How is it possible for five parties to incur $4,435,050.18 of costs essentially on a four day application hearing for the opinion, advice and direction of the court? How is it possible that the majority of those costs would be incurred by two estate trustees? According to Justice Brown in his recent costs endorsement in Kaptyn v. Kaptyn the recipe is one part deafness, and one part unreasonableness.  In 2008, the Kaptyn estate had been embroiled in a two-week will challenge trial. The judge presiding over that trial, Justice Lederer, had made findings about the testator’s general intent in structuring his estate.  However, Justice Brown found that the estate trustees, Henry and Simon Kaptyn, “were deaf to the findings made by Lederer J.”  Instead they proceeded to pose questions to the court that had already effectively been answered. Furthermore, the estate trustees adhered to unreasonable positions. In so doing, the estate trustees put their own self-interest ahead of their fiduciary duty to the estate.

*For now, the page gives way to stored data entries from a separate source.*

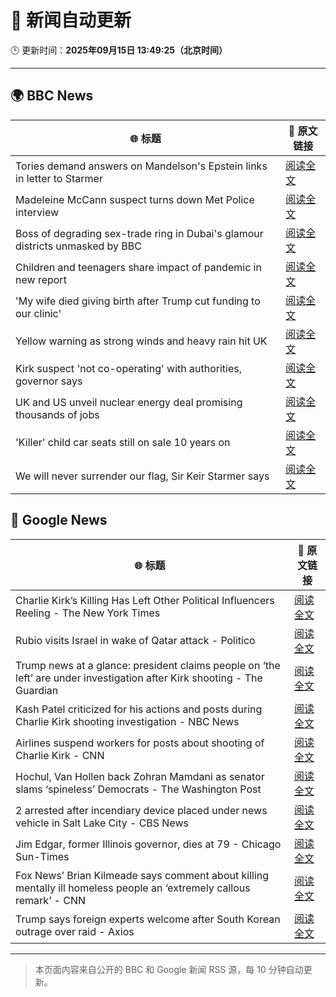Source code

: # 🧠 新闻自动更新

🕒 更新时间：**2025年09月15日 13:49:25（北京时间）**

---

## 🌍 BBC News

| 🌐 标题 | 🔗 原文链接 |
|--------|-------------|
| Tories demand answers on Mandelson's Epstein links in letter to Starmer | [阅读全文](https://www.bbc.com/news/articles/ce32qepq12qo?at_medium=RSS&at_campaign=rss) |
| Madeleine McCann suspect turns down Met Police interview | [阅读全文](https://www.bbc.com/news/articles/cr5qd18y8j5o?at_medium=RSS&at_campaign=rss) |
| Boss of degrading sex-trade ring in Dubai's glamour districts unmasked by BBC | [阅读全文](https://www.bbc.com/news/articles/cx2r9y3kxy9o?at_medium=RSS&at_campaign=rss) |
| Children and teenagers share impact of pandemic in new report | [阅读全文](https://www.bbc.com/news/articles/cx2jll1wx4ko?at_medium=RSS&at_campaign=rss) |
| 'My wife died giving birth after Trump cut funding to our clinic' | [阅读全文](https://www.bbc.com/news/articles/ckgqdneev1no?at_medium=RSS&at_campaign=rss) |
| Yellow warning as strong winds and heavy rain hit UK | [阅读全文](https://www.bbc.com/weather/articles/c5ykrp2436eo?at_medium=RSS&at_campaign=rss) |
| Kirk suspect 'not co-operating' with authorities, governor says | [阅读全文](https://www.bbc.com/news/articles/c4gvrw2pgedo?at_medium=RSS&at_campaign=rss) |
| UK and US unveil nuclear energy deal promising thousands of jobs | [阅读全文](https://www.bbc.com/news/articles/ckgzevzwxwro?at_medium=RSS&at_campaign=rss) |
| 'Killer' child car seats still on sale 10 years on | [阅读全文](https://www.bbc.com/news/articles/c8643d1p85zo?at_medium=RSS&at_campaign=rss) |
| We will never surrender our flag, Sir Keir Starmer says | [阅读全文](https://www.bbc.com/news/articles/c3vz91x5ynzo?at_medium=RSS&at_campaign=rss) |

## 📰 Google News

| 🌐 标题 | 🔗 原文链接 |
|--------|-------------|
| Charlie Kirk’s Killing Has Left Other Political Influencers Reeling - The New York Times | [阅读全文](https://news.google.com/rss/articles/CBMiqgFBVV95cUxNRjlScnNHWlRNbnBaby1FQlZMejFRZWNHWHh4bUpEbDJ1dUtTVFY1QTNYeVVMSGpiVDZpLVpHOW5yYzN1V1lBZHFDQ05URVhUQWhMM1dtQnA1dXl3MnVnZV8yRXNnamlYd1FpcGtCUEF2T2lYUlNwT0dkZzlrUmR3S192TlZCNUxaMzU4cEkwS0EwN2MtS3U2bE1YVmlISklnUXNibGRFY3prZw?oc=5) |
| Rubio visits Israel in wake of Qatar attack - Politico | [阅读全文](https://news.google.com/rss/articles/CBMijgFBVV95cUxORDNOaVdCQUtwMkhrSjdzajJLOEtrenhUMHZ6OUwtMkRBRDRpaFZOQzg1dnZfelR3eGZDdENWQTdvbHpWdGhyVEVRQktNeGxGQTkzajNCcU1lREN2MXdsT1ZtTm1FWjNUS2FpTVc3cUdGUk9ma25xYnFZR3g5bkRhXzJwc1RPV0tGSUQ5Q3ZB?oc=5) |
| Trump news at a glance: president claims people on ‘the left’ are under investigation after Kirk shooting - The Guardian | [阅读全文](https://news.google.com/rss/articles/CBMikgFBVV95cUxOaDE3alZTcWFfS3lnSG52Vnl6cWtZT1hwbjBUSktjWDV3cGhjQ19Wc3FoaVlZS2xjM25BYTV1YXFNWjhxY3h5WU50UUhyY3RJc015LWQzamZyc3FMSGV0dTFYOW1HaktOeWw1VWFzOUhnUWNaSWtraTREcVd5ZDc2bjlfb0Rxbm1DVlZnOXBySWIzUQ?oc=5) |
| Kash Patel criticized for his actions and posts during Charlie Kirk shooting investigation - NBC News | [阅读全文](https://news.google.com/rss/articles/CBMizgFBVV95cUxOR2x1M1dyeERueEluU3BqaU44bUpYZllJMDBuR0dsRWNXaWZRdGRRNzlPTi1pelFVMGpSMFFMUFJ1M05kZzQteHZQajUxdEtRdUthaEEzN0p2dmcyVndFdUlWblZvTkxySVF0RW5lQzMtMTVYUWV3cTdCaXdNMWVVdTNTOTFGRG9CTG5HOFJ2WklOcUJVTE9FbVR5NHdHQ2tub2pndmxicFNGUXZMU1ZfMHdHU3JicjhPMWl4a3dlNHFHV0t2YVVZNFJLMGM2UdIBVkFVX3lxTE5pWnBmMGowQ3NFc3RueEJnQXdIdElLUWZFTnAyMVpHdm9keWtaOXBjN21nTTlPOEdhWWRDdTlOTDQ2WUtxSDk2NWQ4SU5qeENIZXJOX2Z3?oc=5) |
| Airlines suspend workers for posts about shooting of Charlie Kirk - CNN | [阅读全文](https://news.google.com/rss/articles/CBMiakFVX3lxTE1mSWtqeGtwQTNRWmNqLXVfZE1yR2FCWUN0cDBhZW5NWWpwcEdzSUxteU9UOVZ1RUZuYlZyNk5jU3JiUG90QXE3UDhsMXVmaHlzNDBqYjVwYjQ2X2syeUhMZmUxYVNZUUhGT1E?oc=5) |
| Hochul, Van Hollen back Zohran Mamdani as senator slams ‘spineless’ Democrats - The Washington Post | [阅读全文](https://news.google.com/rss/articles/CBMikwFBVV95cUxQeVVIZElLRmNTNXNDdjB4QTFoZjROYVhNTFhOQWQydGZIZUJLLTNSUlpyUDEtdmVSQUg2Q1BmRHBnelpWZ3V4TV9YSTlocW1EQW8wMFk4akhrcTl0S0pFZ0lRU0phYTViUTdaOFVjM24zZWlURmRXNmJJUkE0OWU2SHNvaGZLMl91OXlXMG1NRmtIVTQ?oc=5) |
| 2 arrested after incendiary device placed under news vehicle in Salt Lake City - CBS News | [阅读全文](https://news.google.com/rss/articles/CBMijwFBVV95cUxOQTZRSUMwRjc2d1NnM0tPYWg0VHpRdlpHRjdwOE90STZ2NFF1clh2NUVjblh4VmtBZjgwcG1GMGxFcEwxcklDRlFGQmhoT0sxdVJTWTFISUphWVlnMWduMDFSWng4TWVfa1AxbHlfWW4ydVZab3ZwV09rckNvQWZMYXJTek1RYlMtR1RhZVR1RdIBlAFBVV95cUxQSTRyMXE4bng4ako4akdQd0xscjRfaFRQc1lNei1vT3JtamlyVG90TS1Da3pSbjU4OEVpMG1RaW9RM3lhb0d2TWtEX0FVMWZjbXh6YXVKcXBINTRkWjZ1OEpneEJLbWlXal9SUG1ncGdLd3c4UWhvMWtOeXN6MG9ELUx3NkdZWC0tWTMxRVVlWmRwb2d6?oc=5) |
| Jim Edgar, former Illinois governor, dies at 79 - Chicago Sun-Times | [阅读全文](https://news.google.com/rss/articles/CBMiqAFBVV95cUxNS1V1SldFTWJSdkFSQjNnUVRybjdKbGNOaFZXaGhZRW5lRWtJSEhHT3pXWGNZTFNpaVRnQmtLMGFEWElLcGVEY1pUWWVQLUE0YmdlMnlVV1kyY2EwVWZDMTRLa1N2d3dhQ181YXBYX2FISTcyRmFZaXBzZWpyVWhOTTdlNFJSNnZhTVhFUHRMMGRuZmJQOHZVak5ENlM0VS1EUXk1NmhrVkY?oc=5) |
| Fox News’ Brian Kilmeade says comment about killing mentally ill homeless people an ‘extremely callous remark’ - CNN | [阅读全文](https://news.google.com/rss/articles/CBMihwFBVV95cUxOVGVOMjYxQTNKMUM1azcyMVpab0tqZzVGbzgySDRZSDVQNnZIal81V2ZZMG1TdE52T0N1cnVWbTFiY3dFOWdqQkdVcVcwaHlMcjkxQklfQzRKdXcyd2NfVTZqQ0NKM3Z4dm9jV0lNaFVWSWNTYmJJNjlrSnBuUzBjUkJvZ09oUFU?oc=5) |
| Trump says foreign experts welcome after South Korean outrage over raid - Axios | [阅读全文](https://news.google.com/rss/articles/CBMiekFVX3lxTFBCVEZRblZWTWNZTlNUa3RCTlp5Rmt5YjlFSzJnaEZKWlVDVTgtbm9ZMWR2X2VHR3pDdkRtcmxDYTZGaGxLajdOT29qMUhudnEzNkViSkljV0dLeUxiYUJOWm9ndWIwR29TUU1FbjFKcHRtNVlhU0ljU0NR?oc=5) |

---
> 本页面内容来自公开的 BBC 和 Google 新闻 RSS 源，每 10 分钟自动更新。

Justice Brown found that the estate was not to bear responsibility for costs incurred in this fashion.

In a scathing indictment of the estate trustees’ conduct, Justice Brown took the costs of $1,639,700.43 sought by Henry, and the costs of $1,164,082.80 sought by Simon, and reduced each to $350,000.00.  To add to the sting, he ordered that these costs were not to be paid until all other liabilities of the estate were paid and until the estate transferred to the grandchildren the gifts the testator had made to them. The costs conditions were rather extraordinary as Justice Brown acknowledges. Yet they accorded with what he saw to be a judge’s duty to require litigants “to reflect carefully on decisions issued by the court and to bring good faith and common sense to the implementation of those decisions.”  This he considers to be particularly important due to the scarcity of judicial resources:  “Litigious families like the Kaptyns cannot reasonably expect that unlimited judicial resources are available to devote to their internecine quarrels.”

The costs conditions alone make for a noteworthy judgment.  Yet Justice Brown’s endorsement goes further than just the Kaptyns in his indictment. In dealing with judicial scarcity, he observes that

judicial resources in the Toronto Region are not infinite.  On the contrary, the Toronto Region lacks an adequate judicial complement to meet the demands of present day litigation.[…]That dates for one day civil motions are now being given out 8 to 9 months down the road – a delay Toronto Region judges find embarrassing – signals the severity of the lack of judicial resources in this Region and the failure of the court system to adapt to the new reality, at least in this Region, that civil litigation increasingly consists of long, complex motions and applications.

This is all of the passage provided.